Typhoon Orchestrator is a great way to deploy ETL workflow on AWS Lambda. In this tutorial we intend to show how easy to use and versatile it is by deploying code to Lambda that gets a random joke from https://jokeapi.dev once a day and sends it to your telegram group.
Getting started
The first thing you need to do is install typhoon and the rest of the dependencies needed for this tutorial, preferrably in a virtual environment.
pip install typhoon-orchestrator[dev]
pip install python-telegram-bot
pip install requests
Next we create our project, we will call our project jester (we could call it anything).

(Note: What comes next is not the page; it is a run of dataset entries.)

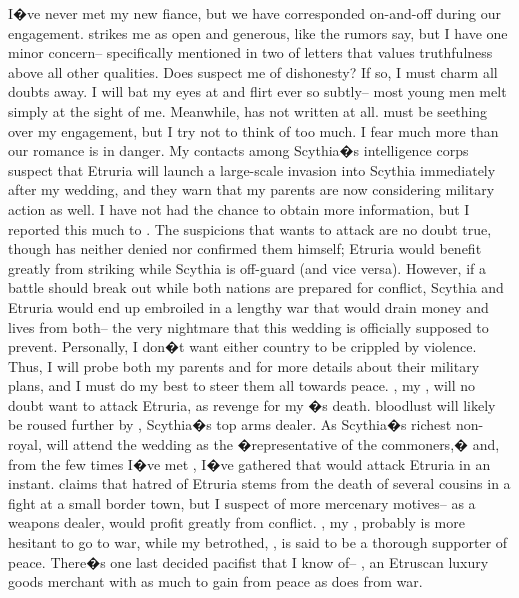 \documentclass[char]{Kos}
\begin{document}
	I�ve never met my new fiance, but we have corresponded on-and-off during our engagement. \cGroom{\They} strikes me as open and generous, like the rumors say, but I have one minor concern-- \cGroom{\they} specifically mentioned in two of \cGroom{\their} letters that \cGroom{\they} values truthfulness above all other qualities. Does \cGroom{\they} suspect me of dishonesty? If so, I must charm all \cGroom{\their} doubts away. I will bat my eyes at \cGroom{\them} and flirt ever so subtly-- most young men melt simply at the sight of me.
	Meanwhile, \cPoet{\nickname} has not written at all. 
\cPoet{\They} must be seething over my engagement, but I try not to think of \cPoet{\them} too much. I fear much more than our romance is in danger. My contacts among Scythia�s intelligence corps suspect that Etruria will launch a large-scale invasion into Scythia immediately after my wedding, and they warn that my parents are now considering military action as well. I have not had the chance to obtain more information, but I reported this much to \cEtruriaKing{\nickname}. The suspicions that \cEtruriaKing{\they} wants to attack are no doubt true, though \cEtruriaKing{\they} has neither denied nor confirmed them himself; Etruria would benefit greatly from striking while Scythia is off-guard (and vice versa). However, if a battle should break out while both nations are prepared for conflict, Scythia and Etruria would end up embroiled in a lengthy war that would drain money and lives from both-- the very nightmare that this wedding is officially supposed to prevent. Personally, I don�t want either country to be crippled by violence. Thus, I will probe both my parents and \cEtruriaKing{\nickname} for more details about their military plans, and I must do my best to steer them all towards peace.
\cScythiaQueen{\nickname}, my \cScythiaQueen{\parent}, will no doubt want to attack Etruria, as revenge for my \cFugitive{\sibling}�s death. \cScythiaQueen{\Their} bloodlust will likely be roused further by \cArmsDealer{\name}, Scythia�s top arms dealer. As Scythia�s richest non-royal, \cArmsDealer{\nickname} will attend the wedding as the �representative of the commoners,� and, from the few times I�ve met \cArmsDealer{\them}, I�ve gathered that \cArmsDealer{\they} would attack Etruria in an instant. \cArmsDealer{\They} claims that \cArmsDealer{\their} hatred of Etruria stems from the death of several cousins in a fight at a small border town, but I suspect \cArmsDealer{\them} of more mercenary motives-- as a weapons dealer, \cArmsDealer{\nickname} would profit greatly from conflict. \cScythiaKing{\nickname}, my \cScythiaKing{\parent}, probably is more hesitant to go to war, while my betrothed, \cGroom{\them}, is said to be a thorough supporter of peace. There�s one last decided pacifist that I know of-- \cMerchant{\name}, an Etruscan luxury goods merchant with as much to gain from peace as \cArmsDealer{\nickname} does from war.
\end{document}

typhoon init jester --template minimal
cd jester
typhoon status
Notice that the status command gives us the following warning: Connections YAML not found. To add connections create connections.yml
. This is normal because typhoon normally uses a metadata database where you can store connections and variables, but we don’t want to create and use any DynamoDB tables for this tutorial so we used the minimal template that doesn’t include anything related to the metadata database. If you see any warnings about the metadata database during the course of the tutorial don’t worry, it’s for the same reason.
Tell me a joke!
Before we worry about telegram, let’s create a workflow that calls the joke API and prints the joke on your CLI. Create the file: dags/send_me_a_joke.yml
:
name: send_me_a_joke
schedule_interval: '@daily'
tasks:
get_joke:
function: typhoon.http.get_raw
args:
url: https://v2.jokeapi.dev/joke/Programming?blacklistFlags=nsfw,religious,political,racist,sexist,explicit&type=single
select_joke_text:
input: get_joke
function: typhoon.json.search
args:
data: !Py $BATCH.response.json()
expression: joke
tell_joke:
input: select_joke_text
function: typhoon.debug.echo
args:
joke: !Py $BATCH
This workflow has three tasks using built-in functions:
-
get_joke: Calls the joke API and gets a response like to the following:
{ "error": false, "category": "Programming", "type": "single", "joke": "A man is smoking a cigarette and blowing smoke rings into the air. His girlfriend becomes irritated with the smoke and says \"Can't you see the warning on the cigarette pack? Smoking is hazardous to your health!\" to which the man replies, \"I am a programmer. We don't worry about warnings; we only worry about errors.\"", "flags": { "nsfw": false, "religious": false, "political": false, "racist": false, "sexist": false, "explicit": false }, "id": 38, "safe": true, "lang": "en" }
select_joke_text: Uses a JMESPath expression to select data from the JSON text.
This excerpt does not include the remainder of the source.